Print every entry exactly once more, omitting each picture.

####

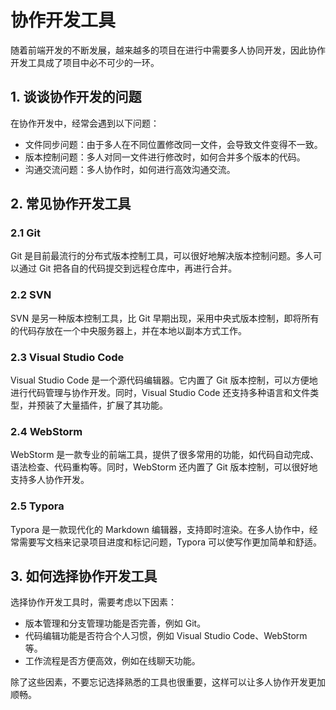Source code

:# 协作开发工具

随着前端开发的不断发展，越来越多的项目在进行中需要多人协同开发，因此协作开发工具成了项目中必不可少的一环。

## 1. 谈谈协作开发的问题

在协作开发中，经常会遇到以下问题：

- 文件同步问题：由于多人在不同位置修改同一文件，会导致文件变得不一致。
- 版本控制问题：多人对同一文件进行修改时，如何合并多个版本的代码。
- 沟通交流问题：多人协作时，如何进行高效沟通交流。

## 2. 常见协作开发工具

### 2.1 Git

Git 是目前最流行的分布式版本控制工具，可以很好地解决版本控制问题。多人可以通过 Git 把各自的代码提交到远程仓库中，再进行合并。

### 2.2 SVN

SVN 是另一种版本控制工具，比 Git 早期出现，采用中央式版本控制，即将所有的代码存放在一个中央服务器上，并在本地以副本方式工作。

### 2.3 Visual Studio Code

Visual Studio Code 是一个源代码编辑器。它内置了 Git 版本控制，可以方便地进行代码管理与协作开发。同时，Visual Studio Code 还支持多种语言和文件类型，并预装了大量插件，扩展了其功能。

### 2.4 WebStorm

WebStorm 是一款专业的前端工具，提供了很多常用的功能，如代码自动完成、语法检查、代码重构等。同时，WebStorm 还内置了 Git 版本控制，可以很好地支持多人协作开发。

### 2.5 Typora

Typora 是一款现代化的 Markdown 编辑器，支持即时渲染。在多人协作中，经常需要写文档来记录项目进度和标记问题，Typora 可以使写作更加简单和舒适。

## 3. 如何选择协作开发工具

选择协作开发工具时，需要考虑以下因素：

- 版本管理和分支管理功能是否完善，例如 Git。
- 代码编辑功能是否符合个人习惯，例如 Visual Studio Code、WebStorm 等。
- 工作流程是否方便高效，例如在线聊天功能。

除了这些因素，不要忘记选择熟悉的工具也很重要，这样可以让多人协作开发更加顺畅。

####

Response area:
Source code

:# 协作开发工具

随着前端开发的不断发展，越来越多的项目在进行中需要多人协同开发，因此协作开发工具成了项目中必不可少的一环。

## 1. 谈谈协作开发的问题

在协作开发中，经常会遇到以下问题：

- 文件同步问题：由于多人在不同位置修改同一文件，会导致文件变得不一致。
- 版本控制问题：多人对同一文件进行修改时，如何合并多个版本的代码。
- 沟通交流问题：多人协作时，如何进行高效沟通交流。

## 2. 常见协作开发工具

### 2.1 Git

Git 是目前最流行的分布式版本控制工具，可以很好地解决版本控制问题。多人可以通过 Git 把各自的代码提交到远程仓库中，再进行合并。

### 2.2 SVN

SVN 是另一种版本控制工具，比 Git 早期出现，采用中央式版本控制，即将所有的代码存放在一个中央服务器上，并在本地以副本方式工作。

### 2.3 Visual Studio Code

Visual Studio Code 是一个源代码编辑器。它内置了 Git 版本控制，可以方便地进行代码管理与协作开发。同时，Visual Studio Code 还支持多种语言和文件类型，并预装了大量插件，扩展了其功能。

### 2.4 WebStorm

WebStorm 是一款专业的前端工具，提供了很多常用的功能，如代码自动完成、语法检查、代码重构等。同时，WebStorm 还内置了 Git 版本控制，可以很好地支持多人协作开发。

### 2.5 Typora

Typora 是一款现代化的 Markdown 编辑器，支持即时渲染。在多人协作中，经常需要写文档来记录项目进度和标记问题，Typora 可以使写作更加简单和舒适。

## 3. 如何选择协作开发工具

选择协作开发工具时，需要考虑以下因素：

- 版本管理和分支管理功能是否完善，例如 Git。
- 代码编辑功能是否符合个人习惯，例如 Visual Studio Code、WebStorm 等。
- 工作流程是否方便高效，例如在线聊天功能。

除了这些因素，不要忘记选择熟悉的工具也很重要，这样可以让多人协作开发更加顺畅。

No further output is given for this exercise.